Pricing strategy is a tricky issue.

Price too high and you’ll never gain traction in a market. Price too low and you’ll never make a decent profit. What’s the right approach?

Pricing strategy

I recently asked some fellow marketing consultants how they help clients define pricing strategy. There were a few different methods so I wanted to share it in this post.

1. Academic approach

First up, some people use an academic approach, called Van Westendorp’s price sensitivity meter. It has four questions:

  1. At what price would customers consider the product so expensive that they would not consider buying it? (Too expensive)
  2. At what price would customers consider the price of the product so low that they’d question its quality? (Too cheap)
  3. At what price would customers consider the product starting to get expensive – not out of the question, but they’d need to give some thought to buying it? (Expensive)
  4. At what price would customers consider the product a bargain – a great deal for the money? (Inexpensive)

The answers are plotted on a graph and analyzed. Here’s an example:

Marketing consultants advise the VW approach

Source: http://www.5circles.com/van-westendorp-pricing-the-price-sensitivity-meter/

This is a fabulous tool – IF you can get the data.
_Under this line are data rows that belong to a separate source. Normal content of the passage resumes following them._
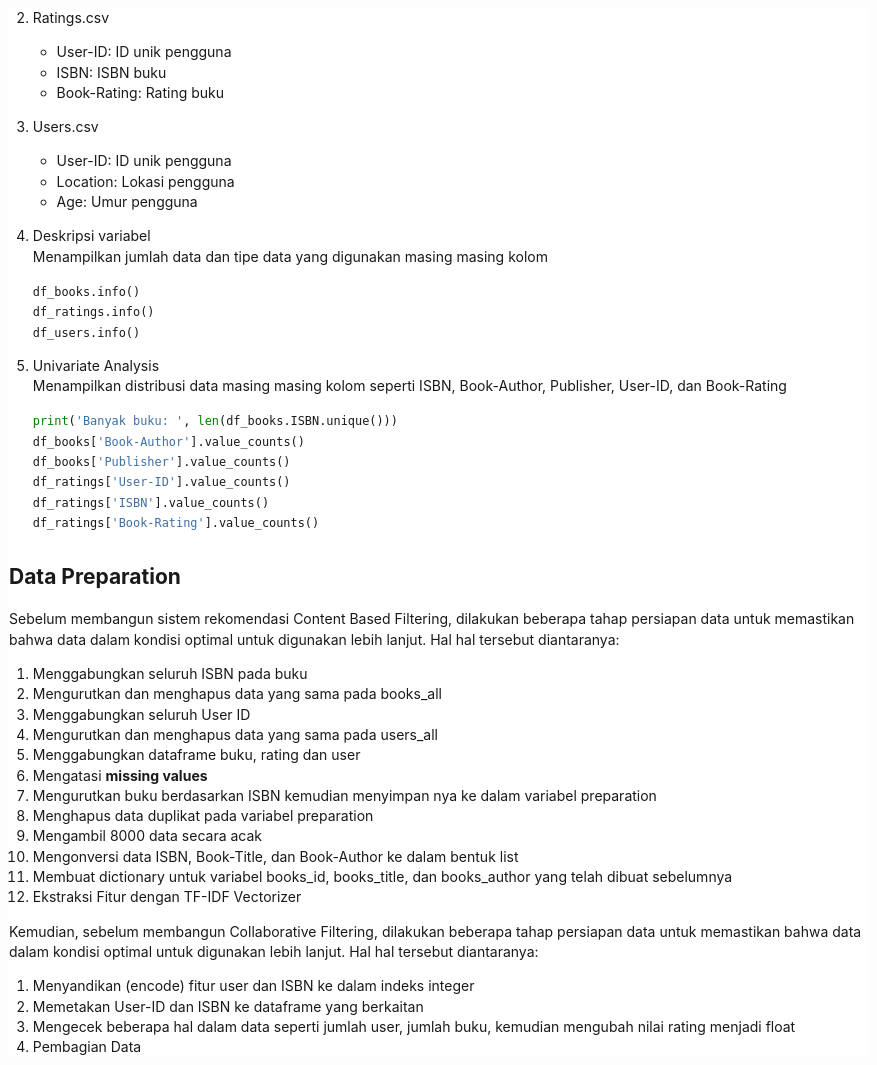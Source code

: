 2. Ratings.csv
    - User-ID: ID unik pengguna
    - ISBN: ISBN buku
    - Book-Rating: Rating buku

3. Users.csv
    - User-ID: ID unik pengguna
    - Location: Lokasi pengguna
    - Age: Umur pengguna

1. Deskripsi variabel <br>
    Menampilkan jumlah data dan tipe data yang digunakan masing masing kolom
    ```python
    df_books.info()
    df_ratings.info()
    df_users.info()
    ```

2. Univariate Analysis <br>
    Menampilkan distribusi data masing masing kolom seperti ISBN, Book-Author, Publisher, User-ID, dan Book-Rating 
    ```python
    print('Banyak buku: ', len(df_books.ISBN.unique()))
    df_books['Book-Author'].value_counts()
    df_books['Publisher'].value_counts()
    df_ratings['User-ID'].value_counts()
    df_ratings['ISBN'].value_counts()
    df_ratings['Book-Rating'].value_counts()
    ```

## Data Preparation
Sebelum membangun sistem rekomendasi Content Based Filtering, dilakukan beberapa tahap persiapan data untuk memastikan bahwa data dalam kondisi optimal untuk digunakan lebih lanjut. Hal hal tersebut diantaranya:
1. Menggabungkan seluruh ISBN pada buku
2. Mengurutkan dan menghapus data yang sama pada books_all
3. Menggabungkan seluruh User ID
4. Mengurutkan dan menghapus data yang sama pada users_all
5. Menggabungkan dataframe buku, rating dan user
6. Mengatasi **missing values**
7. Mengurutkan buku berdasarkan ISBN kemudian menyimpan nya ke dalam variabel preparation
8. Menghapus data duplikat pada variabel preparation
9. Mengambil 8000 data secara acak
10. Mengonversi data ISBN, Book-Title, dan Book-Author ke dalam bentuk list
11. Membuat dictionary untuk variabel books_id, books_title, dan books_author yang telah dibuat sebelumnya
12. Ekstraksi Fitur dengan TF-IDF Vectorizer

Kemudian, sebelum membangun Collaborative Filtering, dilakukan beberapa tahap persiapan data untuk memastikan bahwa data dalam kondisi optimal untuk digunakan lebih lanjut. Hal hal tersebut diantaranya:
1. Menyandikan (encode) fitur user dan ISBN ke dalam indeks integer 
2. Memetakan User-ID dan ISBN ke dataframe yang berkaitan
3. Mengecek beberapa hal dalam data seperti jumlah user, jumlah buku, kemudian mengubah nilai rating menjadi float
4. Pembagian Data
This works well in consumer products, but not so well in Business-to-Business (B2B) because of the difficulty of getting data. So most marketing consultants who deal in B2B didn’t have a lot to say about good ol’ Van Westendorp.

2. Pragmatic Approach

Which leads to a pragmatic approach favoured by those of us in B2B:

  1. How much is the product worth to the customer? (What problem does it solve, how costly is that problem?)
  2. How much can the customer afford to pay? (This dictates target markets as much as it does pricing strategy.)
  3. What does it cost to produce and deliver the product or service? (If the answer to #3 is higher than #1 or #2, you have a problem.)

While this is a simple framework, it’s a practical starting point for pricing strategy. The fourth question that I suggest adding to this framework is about perception – what does the customer perceive as the value of what you’re offering?

3. Research Approach

One great way to add nuance to pricing strategy, and tackle the issue of perception, is conjoint analysis. Conjoint analysis allows companies to test various price and product scenarios and determine the best cost and price combination. Here’s a great primer on conjoint analysis if you’re interested in using it in your business.

An effective pricing strategy is one of the most powerful ways to grow revenues and profits, but – based on my conversations with other marketing consultants – there isn’t a black-and-white, sure fire approach. If you have a great story on how you’ve set pricing in your business, with great results, I’d love to hear it.